Le tremblement est un mouvement rythmique oscillant involontaire. Dans cette catégorie, on distingue les tremblements au repos et les tremblements en cas de contraction musculaire volontaire ; ces derniers sont encore divisés en tremblements posturaux, cinétiques, intentionnels, d'action, isométriques et isométriques orthostatiques. La classification peut également s'effectuer selon la fréquence du mouvement : faible (<4 Hz), moyenne (4-7 Hz) ou haute fréquence (>7 Hz).
Clinique : tremblement essentiel versus parkinson
Le tremblement essentiel est la forme la plus courante (0,4-0,9 % de la population générale). Elle augmente avec l'âge (4,6 % chez les plus de 65 ans, 22 % chez les plus de 95 ans). En moyenne, les tremblements commencent à se manifester vers 45 ans, mais ils peuvent également se produire plus tôt, sans que la personne ne s'en rende compte. Comme les tremblements s'aggravent progressivement, le patient consulte plus tard. Il s'agit d'un tremblement symétrique, postural et/ou intentionnel, de 4-12 Hz, avec dans 18 % des cas également des tremblements au repos. La personne a du mal à manger et à boire contrairement à ce qui passe dans le cas d'un tremblement physiologique renforcé.
Examens complémentaires
L'EMG est une technique simple et relativement abordable pour poser le diagnostic. Elle permet de bien différencier les tremblements essentiels posturaux des tremblements parkinsoniens, mais moins bien des tremblements dystoniques. Pour le diagnostic des tremblements psychogènes, l'EMG est associé à un accéléromètre. Les premiers résultats des accéléromètres intégrés dans les téléphones mobiles sont très prometteurs, mais leur usage diagnostique doit encore être validé. Les mesures simultanées EEG-EMG permettent de poser le diagnostic différentiel des tremblements essentiels et des tremblements corticaux.

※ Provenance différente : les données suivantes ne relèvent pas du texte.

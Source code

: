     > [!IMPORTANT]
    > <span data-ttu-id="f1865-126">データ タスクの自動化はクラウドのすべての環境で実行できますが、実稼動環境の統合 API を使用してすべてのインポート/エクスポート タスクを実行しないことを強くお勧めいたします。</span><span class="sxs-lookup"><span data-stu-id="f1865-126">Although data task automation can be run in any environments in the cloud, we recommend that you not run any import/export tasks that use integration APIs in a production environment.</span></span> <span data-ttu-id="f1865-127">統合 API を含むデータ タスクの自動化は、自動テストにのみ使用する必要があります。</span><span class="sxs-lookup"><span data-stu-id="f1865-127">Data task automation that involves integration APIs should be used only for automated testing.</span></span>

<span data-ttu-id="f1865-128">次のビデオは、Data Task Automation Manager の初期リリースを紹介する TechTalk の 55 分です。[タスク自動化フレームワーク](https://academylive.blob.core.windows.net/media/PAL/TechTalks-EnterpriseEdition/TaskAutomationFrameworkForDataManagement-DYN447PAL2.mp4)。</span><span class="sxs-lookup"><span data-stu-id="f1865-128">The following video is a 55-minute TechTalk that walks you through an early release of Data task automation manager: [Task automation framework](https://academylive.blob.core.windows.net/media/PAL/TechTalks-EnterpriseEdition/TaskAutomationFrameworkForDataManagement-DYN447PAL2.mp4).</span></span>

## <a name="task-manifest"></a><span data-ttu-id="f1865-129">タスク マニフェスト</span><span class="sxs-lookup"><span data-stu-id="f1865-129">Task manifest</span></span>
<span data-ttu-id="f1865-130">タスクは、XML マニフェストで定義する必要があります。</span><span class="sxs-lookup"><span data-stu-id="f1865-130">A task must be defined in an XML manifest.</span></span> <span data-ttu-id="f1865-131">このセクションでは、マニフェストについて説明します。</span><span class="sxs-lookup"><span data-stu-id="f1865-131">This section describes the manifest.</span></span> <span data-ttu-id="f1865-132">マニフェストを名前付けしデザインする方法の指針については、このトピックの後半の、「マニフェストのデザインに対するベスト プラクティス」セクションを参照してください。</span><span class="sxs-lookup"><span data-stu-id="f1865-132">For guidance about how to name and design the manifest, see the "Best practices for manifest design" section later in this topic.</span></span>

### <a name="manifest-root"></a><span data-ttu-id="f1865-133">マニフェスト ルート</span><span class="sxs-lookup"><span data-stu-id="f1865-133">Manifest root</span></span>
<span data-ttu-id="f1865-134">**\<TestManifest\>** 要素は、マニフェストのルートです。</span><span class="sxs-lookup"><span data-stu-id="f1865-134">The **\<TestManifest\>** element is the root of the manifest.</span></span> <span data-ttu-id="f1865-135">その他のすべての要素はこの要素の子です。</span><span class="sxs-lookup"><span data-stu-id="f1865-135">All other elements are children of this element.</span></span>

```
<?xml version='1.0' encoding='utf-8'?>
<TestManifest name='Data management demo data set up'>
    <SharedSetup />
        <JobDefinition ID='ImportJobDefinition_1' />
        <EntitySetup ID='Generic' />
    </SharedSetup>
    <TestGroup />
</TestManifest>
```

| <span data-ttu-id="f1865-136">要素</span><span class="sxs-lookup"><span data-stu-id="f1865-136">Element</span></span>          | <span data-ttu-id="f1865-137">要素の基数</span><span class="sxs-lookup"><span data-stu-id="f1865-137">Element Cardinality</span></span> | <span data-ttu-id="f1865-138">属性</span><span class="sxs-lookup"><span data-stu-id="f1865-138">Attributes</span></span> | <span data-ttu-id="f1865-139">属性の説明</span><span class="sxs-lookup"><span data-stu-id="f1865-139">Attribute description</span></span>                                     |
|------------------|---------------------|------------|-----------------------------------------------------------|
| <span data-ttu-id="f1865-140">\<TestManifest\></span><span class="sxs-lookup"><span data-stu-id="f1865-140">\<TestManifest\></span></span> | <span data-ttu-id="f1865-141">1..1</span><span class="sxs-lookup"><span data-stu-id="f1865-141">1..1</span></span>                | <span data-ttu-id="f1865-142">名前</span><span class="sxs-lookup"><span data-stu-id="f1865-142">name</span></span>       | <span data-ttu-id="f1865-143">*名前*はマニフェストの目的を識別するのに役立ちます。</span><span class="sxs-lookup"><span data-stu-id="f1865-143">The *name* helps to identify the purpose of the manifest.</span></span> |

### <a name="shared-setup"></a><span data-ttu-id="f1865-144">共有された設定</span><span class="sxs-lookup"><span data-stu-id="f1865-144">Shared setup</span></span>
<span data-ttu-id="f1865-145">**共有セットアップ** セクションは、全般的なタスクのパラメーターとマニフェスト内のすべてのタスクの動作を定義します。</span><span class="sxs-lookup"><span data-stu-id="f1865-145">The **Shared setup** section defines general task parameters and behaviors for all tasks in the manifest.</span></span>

Tremblements inexpliqués chez les moins de 55 ans
La maladie de Wilson est un trouble autosome récessif du métabolisme du cuivre. Les tremblements sont souvent posturaux, se font d'abord ressentir dans une jambe et se propagent ensuite dans tout le corps, avec un balancement des bras. Une céruloplasmine <50 mg/l est une bonne indication de la maladie, mais une valeur normale ne l'exclut pas. L'excrétion du cuivre dans l'urine à 24 heures chez les patients symptomatiques peut >100 g, mais une valeur >40 g est encore indicative. Le diagnostic est finalement confirmé par le modèle IRM typique. C'est également le cas pour des tremblements associés au syndrome de l'x fragile, rare, ou le syndrome d'ataxie chez les hommes symptomatiques et en cas d'ataxie cérébelleuse.